> **WHAT YOU ARE ASKED TO DO**
Give the number of lines in the records below that include "running". Reply with that number alone.

[[ SUPPLIED DATA, beginning ]]

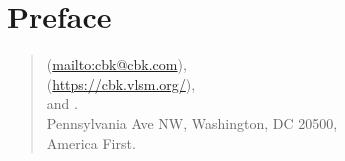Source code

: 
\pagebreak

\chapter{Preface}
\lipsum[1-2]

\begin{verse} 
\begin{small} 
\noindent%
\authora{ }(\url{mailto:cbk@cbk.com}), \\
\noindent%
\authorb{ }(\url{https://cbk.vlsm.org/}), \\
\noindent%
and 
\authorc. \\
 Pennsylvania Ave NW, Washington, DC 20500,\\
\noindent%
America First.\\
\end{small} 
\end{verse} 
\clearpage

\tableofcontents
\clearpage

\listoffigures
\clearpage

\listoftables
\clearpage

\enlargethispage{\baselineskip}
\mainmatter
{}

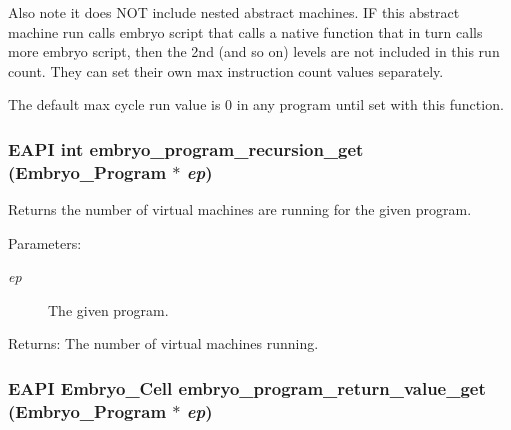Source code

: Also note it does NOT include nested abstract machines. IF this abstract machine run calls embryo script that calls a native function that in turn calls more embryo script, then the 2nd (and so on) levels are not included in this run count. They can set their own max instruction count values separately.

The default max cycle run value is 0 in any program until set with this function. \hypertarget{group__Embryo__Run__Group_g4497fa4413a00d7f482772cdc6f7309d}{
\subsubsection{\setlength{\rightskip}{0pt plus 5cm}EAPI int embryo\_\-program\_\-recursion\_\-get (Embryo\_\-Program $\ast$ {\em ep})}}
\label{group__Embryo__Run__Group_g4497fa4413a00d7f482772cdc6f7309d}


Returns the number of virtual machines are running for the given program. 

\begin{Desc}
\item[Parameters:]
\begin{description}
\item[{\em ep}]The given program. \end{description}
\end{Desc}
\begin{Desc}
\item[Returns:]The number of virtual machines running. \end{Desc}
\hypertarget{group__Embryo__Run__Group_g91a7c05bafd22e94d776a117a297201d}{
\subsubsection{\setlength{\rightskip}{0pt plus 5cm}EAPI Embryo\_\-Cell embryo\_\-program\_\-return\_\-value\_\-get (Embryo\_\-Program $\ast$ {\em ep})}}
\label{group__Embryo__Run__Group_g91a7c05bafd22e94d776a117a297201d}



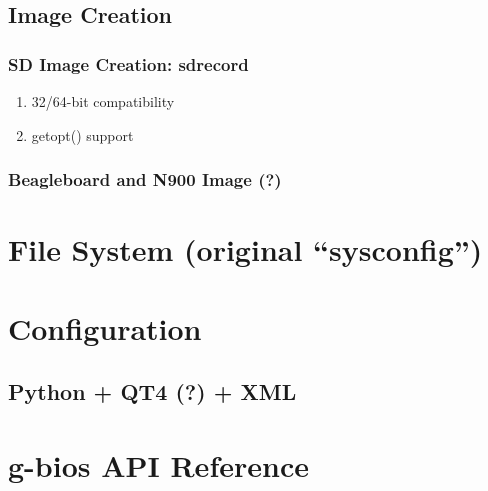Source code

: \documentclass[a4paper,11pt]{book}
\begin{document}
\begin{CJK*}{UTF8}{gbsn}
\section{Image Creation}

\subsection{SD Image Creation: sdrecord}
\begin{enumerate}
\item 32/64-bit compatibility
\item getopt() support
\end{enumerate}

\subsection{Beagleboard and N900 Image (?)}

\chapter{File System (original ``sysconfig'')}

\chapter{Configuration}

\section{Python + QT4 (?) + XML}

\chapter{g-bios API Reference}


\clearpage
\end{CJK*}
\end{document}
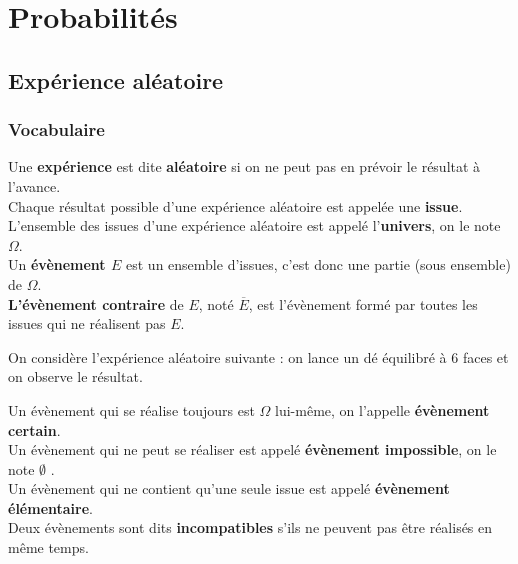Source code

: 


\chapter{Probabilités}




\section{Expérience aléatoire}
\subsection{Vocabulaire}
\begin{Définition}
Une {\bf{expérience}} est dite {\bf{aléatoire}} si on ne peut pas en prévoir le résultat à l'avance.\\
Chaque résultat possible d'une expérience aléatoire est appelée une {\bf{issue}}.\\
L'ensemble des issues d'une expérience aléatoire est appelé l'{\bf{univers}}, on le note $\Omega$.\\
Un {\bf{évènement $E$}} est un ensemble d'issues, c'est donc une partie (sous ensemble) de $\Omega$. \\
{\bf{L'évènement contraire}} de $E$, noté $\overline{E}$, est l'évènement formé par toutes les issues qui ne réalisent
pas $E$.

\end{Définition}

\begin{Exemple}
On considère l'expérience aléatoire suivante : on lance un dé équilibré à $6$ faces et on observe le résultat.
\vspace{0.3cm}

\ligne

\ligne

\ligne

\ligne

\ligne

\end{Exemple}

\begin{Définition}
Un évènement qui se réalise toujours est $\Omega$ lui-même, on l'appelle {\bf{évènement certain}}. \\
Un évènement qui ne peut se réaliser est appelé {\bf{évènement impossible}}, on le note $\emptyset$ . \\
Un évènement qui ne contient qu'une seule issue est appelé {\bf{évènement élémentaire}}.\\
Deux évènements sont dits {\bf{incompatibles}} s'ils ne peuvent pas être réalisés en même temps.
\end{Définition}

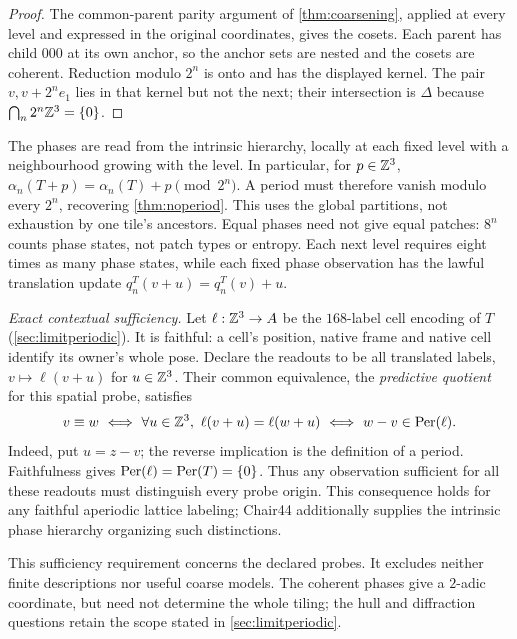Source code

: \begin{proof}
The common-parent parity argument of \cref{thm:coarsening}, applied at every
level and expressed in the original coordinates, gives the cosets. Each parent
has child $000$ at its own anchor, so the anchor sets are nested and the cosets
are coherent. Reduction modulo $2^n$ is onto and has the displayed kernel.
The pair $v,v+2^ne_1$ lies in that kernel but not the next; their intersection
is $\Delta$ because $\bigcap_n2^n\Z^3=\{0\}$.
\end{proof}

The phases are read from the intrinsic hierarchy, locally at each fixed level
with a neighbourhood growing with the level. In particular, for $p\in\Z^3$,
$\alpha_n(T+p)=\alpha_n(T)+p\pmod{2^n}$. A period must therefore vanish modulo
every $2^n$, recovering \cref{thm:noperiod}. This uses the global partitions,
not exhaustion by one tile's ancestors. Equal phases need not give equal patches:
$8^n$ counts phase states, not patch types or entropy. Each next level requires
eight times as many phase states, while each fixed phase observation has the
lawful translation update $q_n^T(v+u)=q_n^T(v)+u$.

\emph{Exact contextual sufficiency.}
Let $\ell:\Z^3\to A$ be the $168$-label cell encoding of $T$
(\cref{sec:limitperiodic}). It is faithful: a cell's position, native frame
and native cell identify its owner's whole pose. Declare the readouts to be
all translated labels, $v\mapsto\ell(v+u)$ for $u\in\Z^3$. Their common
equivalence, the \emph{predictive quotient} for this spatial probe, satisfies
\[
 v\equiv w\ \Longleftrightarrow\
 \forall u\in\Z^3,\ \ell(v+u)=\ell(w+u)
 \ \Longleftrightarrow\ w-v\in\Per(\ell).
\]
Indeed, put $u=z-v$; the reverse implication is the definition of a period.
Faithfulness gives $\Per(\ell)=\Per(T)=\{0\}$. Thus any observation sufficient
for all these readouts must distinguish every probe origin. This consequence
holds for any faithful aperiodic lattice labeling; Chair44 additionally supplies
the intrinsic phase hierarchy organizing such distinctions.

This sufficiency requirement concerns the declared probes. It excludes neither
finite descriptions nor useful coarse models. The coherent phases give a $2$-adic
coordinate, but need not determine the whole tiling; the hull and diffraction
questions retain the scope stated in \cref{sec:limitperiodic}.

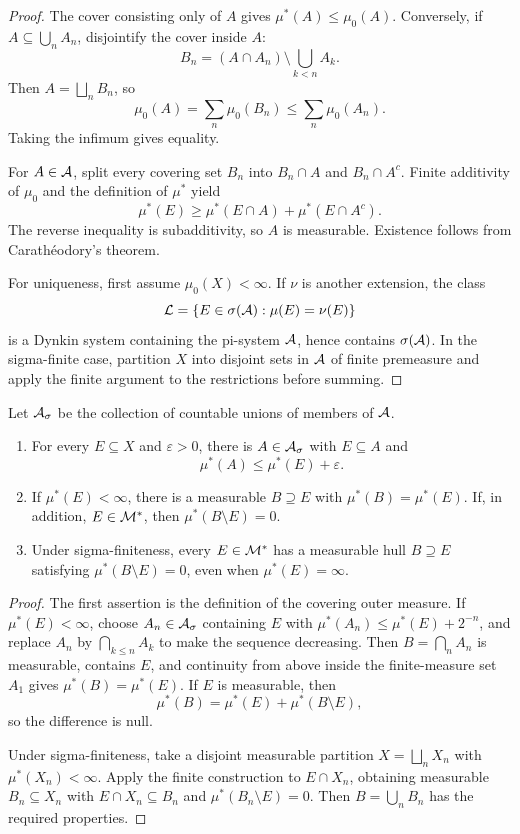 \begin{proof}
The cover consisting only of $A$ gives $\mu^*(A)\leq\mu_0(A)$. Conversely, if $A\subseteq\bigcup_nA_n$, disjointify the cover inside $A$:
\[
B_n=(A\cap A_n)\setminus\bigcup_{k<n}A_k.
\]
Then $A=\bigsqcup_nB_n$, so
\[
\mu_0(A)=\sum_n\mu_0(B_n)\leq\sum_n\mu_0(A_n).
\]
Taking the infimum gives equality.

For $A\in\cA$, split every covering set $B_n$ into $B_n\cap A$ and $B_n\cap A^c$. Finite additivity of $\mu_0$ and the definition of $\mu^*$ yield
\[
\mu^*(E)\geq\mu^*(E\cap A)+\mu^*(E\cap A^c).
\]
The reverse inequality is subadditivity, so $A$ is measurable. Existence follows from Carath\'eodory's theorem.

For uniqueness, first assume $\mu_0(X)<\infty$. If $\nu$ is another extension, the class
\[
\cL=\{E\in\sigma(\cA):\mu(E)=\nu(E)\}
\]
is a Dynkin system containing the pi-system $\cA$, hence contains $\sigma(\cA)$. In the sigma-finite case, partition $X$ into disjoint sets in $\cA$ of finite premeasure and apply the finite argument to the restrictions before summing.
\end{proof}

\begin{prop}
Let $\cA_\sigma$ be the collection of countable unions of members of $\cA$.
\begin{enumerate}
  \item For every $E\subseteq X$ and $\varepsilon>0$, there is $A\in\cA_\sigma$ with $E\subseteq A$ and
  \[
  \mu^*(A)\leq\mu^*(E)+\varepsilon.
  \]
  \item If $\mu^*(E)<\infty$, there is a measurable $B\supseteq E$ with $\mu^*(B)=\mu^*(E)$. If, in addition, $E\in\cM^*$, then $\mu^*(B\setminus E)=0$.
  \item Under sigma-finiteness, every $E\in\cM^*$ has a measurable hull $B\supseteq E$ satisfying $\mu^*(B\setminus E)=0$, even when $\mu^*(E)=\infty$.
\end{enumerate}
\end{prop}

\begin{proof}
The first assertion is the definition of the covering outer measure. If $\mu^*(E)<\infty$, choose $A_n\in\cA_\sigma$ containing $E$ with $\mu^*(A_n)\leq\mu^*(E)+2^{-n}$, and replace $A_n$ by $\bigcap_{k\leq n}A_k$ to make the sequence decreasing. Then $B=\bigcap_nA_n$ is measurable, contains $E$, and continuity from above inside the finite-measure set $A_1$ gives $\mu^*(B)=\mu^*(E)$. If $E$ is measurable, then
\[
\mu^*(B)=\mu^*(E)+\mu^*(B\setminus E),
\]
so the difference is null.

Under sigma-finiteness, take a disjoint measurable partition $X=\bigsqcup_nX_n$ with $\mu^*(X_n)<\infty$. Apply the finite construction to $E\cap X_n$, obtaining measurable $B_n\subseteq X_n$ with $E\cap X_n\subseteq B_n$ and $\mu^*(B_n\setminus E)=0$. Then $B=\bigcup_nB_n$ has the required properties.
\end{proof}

[[ SUPPLIED DATA, end ]]

> **SOLUTION TO THIS EXERCISE**
2